Back at the apartment, Barney and Marshall explain to Ted that Arthur always fires the people he doesn't know, and since he can't remember Marshall from one minute to the next -- well, that's Marshall's excuse for smoking. Marshall says he's only had two, so as long as he doesn't have a third in 24 hours, he won't get hooked again. Right. And then we get a montage of the system Marshall employs to hide his smoking from Lily. He smokes up on Ted's roof, wearing only his underwear and a T-shirt. He then showers at Ted's. After he's out of the shower, he scrubs his tongue with a loofah (gag -- I hope it's brand-new) and then spritzes himself (and his poor, raw tongue) with cologne. We cut to...
Dowistrepla: A clean and shiny Marshall enters the apartment. "Hey, Lil!" She doesn't look at him -- doesn't even look up from her book. "You smoked." Marshall's all, "Damn it!"

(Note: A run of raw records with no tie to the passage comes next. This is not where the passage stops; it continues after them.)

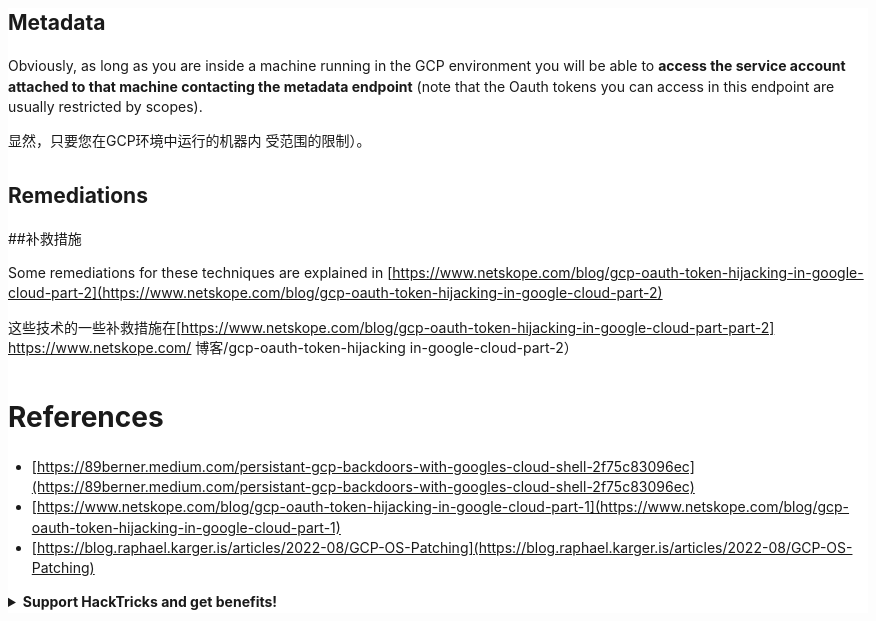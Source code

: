 ## Metadata

Obviously, as long as you are inside a machine running in the GCP environment you will be able to **access the service account attached to that machine contacting the metadata endpoint** (note that the Oauth tokens you can access in this endpoint are usually restricted by scopes).

显然，只要您在GCP环境中运行的机器内 受范围的限制）。

## Remediations

##补救措施

Some remediations for these techniques are explained in [https://www.netskope.com/blog/gcp-oauth-token-hijacking-in-google-cloud-part-2](https://www.netskope.com/blog/gcp-oauth-token-hijacking-in-google-cloud-part-2)

这些技术的一些补救措施在[https://www.netskope.com/blog/gcp-oauth-token-hijacking-in-google-cloud-part-part-2] https://www.netskope.com/ 博客/gcp-oauth-token-hijacking in-google-cloud-part-2）

# References

* [https://89berner.medium.com/persistant-gcp-backdoors-with-googles-cloud-shell-2f75c83096ec](https://89berner.medium.com/persistant-gcp-backdoors-with-googles-cloud-shell-2f75c83096ec)
* [https://www.netskope.com/blog/gcp-oauth-token-hijacking-in-google-cloud-part-1](https://www.netskope.com/blog/gcp-oauth-token-hijacking-in-google-cloud-part-1)
* [https://blog.raphael.karger.is/articles/2022-08/GCP-OS-Patching](https://blog.raphael.karger.is/articles/2022-08/GCP-OS-Patching)

<details><summary><strong>Support HackTricks and get benefits!</strong></summary></details>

Come On, GET UP New York! set: Robin's thrilled to be going on the air with "a real pro," but it turns out Don is mostly a professional screw-up. He bungles words, and lets the teleprompter get ahead of him as he admits to having a "brain fart" on the air. When they go to commercial, Robin asks him what the hell that was. Don's jaded. This is his 39th local program, and he's learned three things during his career: "Avoid the all-you-can-eat sushi buffet in Bismark, do not go to the bathroom with your lapel mic still on..." Please. "...and three -- at this hour, your entire viewing audience is one half-drunk slob, sitting in his underwear." Right after Robin says they'll do a good job for that half-drunk slob, they go back on the air, at which time Don stands and stretches to reveal he's only wearing his skivvies from the waste down. "Well, that half-drunk slob appreciates it." Is this what it's like for Mika Brzezinski on the set of Morning Joe?